Quantitative disease resistance (QR) is a complex, dynamic trait that is most reliably quantified in field-grown crops. Traditional disease assessments offer limited potential to disentangle the contributions of different components to overall QR. Yet, a better functional understanding of QR could greatly support a more targeted, knowledge-based selection for QR and improve predictions of seasonal epidemics. We have developed a simple, affordable, and easy-to-operate imaging procedure for in-field acquisition of wheat leaf image sequences.
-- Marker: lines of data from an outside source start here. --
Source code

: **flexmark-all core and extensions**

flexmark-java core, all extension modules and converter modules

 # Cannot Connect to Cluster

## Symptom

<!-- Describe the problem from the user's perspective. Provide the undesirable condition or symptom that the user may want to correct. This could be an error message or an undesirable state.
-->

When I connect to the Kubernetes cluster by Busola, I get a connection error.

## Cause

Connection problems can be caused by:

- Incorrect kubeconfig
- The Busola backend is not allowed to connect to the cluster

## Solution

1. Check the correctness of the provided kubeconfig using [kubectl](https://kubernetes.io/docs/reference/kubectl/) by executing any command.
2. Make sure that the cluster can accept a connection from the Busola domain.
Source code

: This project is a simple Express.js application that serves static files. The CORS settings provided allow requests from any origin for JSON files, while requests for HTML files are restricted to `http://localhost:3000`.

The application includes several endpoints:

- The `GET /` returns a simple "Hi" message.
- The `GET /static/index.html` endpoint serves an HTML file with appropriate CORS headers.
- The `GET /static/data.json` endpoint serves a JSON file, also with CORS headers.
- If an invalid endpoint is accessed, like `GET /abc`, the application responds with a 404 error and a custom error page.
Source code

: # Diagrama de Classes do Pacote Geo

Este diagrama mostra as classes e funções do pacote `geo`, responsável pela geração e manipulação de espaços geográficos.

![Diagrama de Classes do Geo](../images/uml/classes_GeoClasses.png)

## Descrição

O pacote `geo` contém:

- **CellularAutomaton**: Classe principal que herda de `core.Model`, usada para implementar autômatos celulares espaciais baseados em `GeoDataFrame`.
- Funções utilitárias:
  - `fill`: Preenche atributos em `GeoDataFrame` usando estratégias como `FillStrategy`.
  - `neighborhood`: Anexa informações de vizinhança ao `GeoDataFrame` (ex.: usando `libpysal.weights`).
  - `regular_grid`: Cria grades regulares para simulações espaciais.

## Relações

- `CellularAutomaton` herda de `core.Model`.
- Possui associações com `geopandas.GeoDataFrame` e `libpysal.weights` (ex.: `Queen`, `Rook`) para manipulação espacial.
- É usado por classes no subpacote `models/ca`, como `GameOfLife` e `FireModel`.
The development of Septoria tritici blotch and leaf rusts was monitored over time via robust methods for symptom detection and segmentation, image registration, symptom tracking, and leaf- and symptom characterization. Our pilot data enabled the monitoring of 13,538 necrotic lesions on 300 leaves, which provided 72,005 lesion property measurements. Contrasting patterns in lesion numbers and lesion expansion dynamics were observed across wheat cultivars. The number of separate infection events and average lesion size contributed to varying degrees to overall disease intensity, possibly indicating distinct mechanisms of QR. The proposed methodology enables rapid, non-destructive, and reproducible measurement of several key epidemiological parameters under natural field conditions. Such data can support decomposition and functional understanding of QR as well as the parameterization, fine-tuning, and validation of epidemiological models.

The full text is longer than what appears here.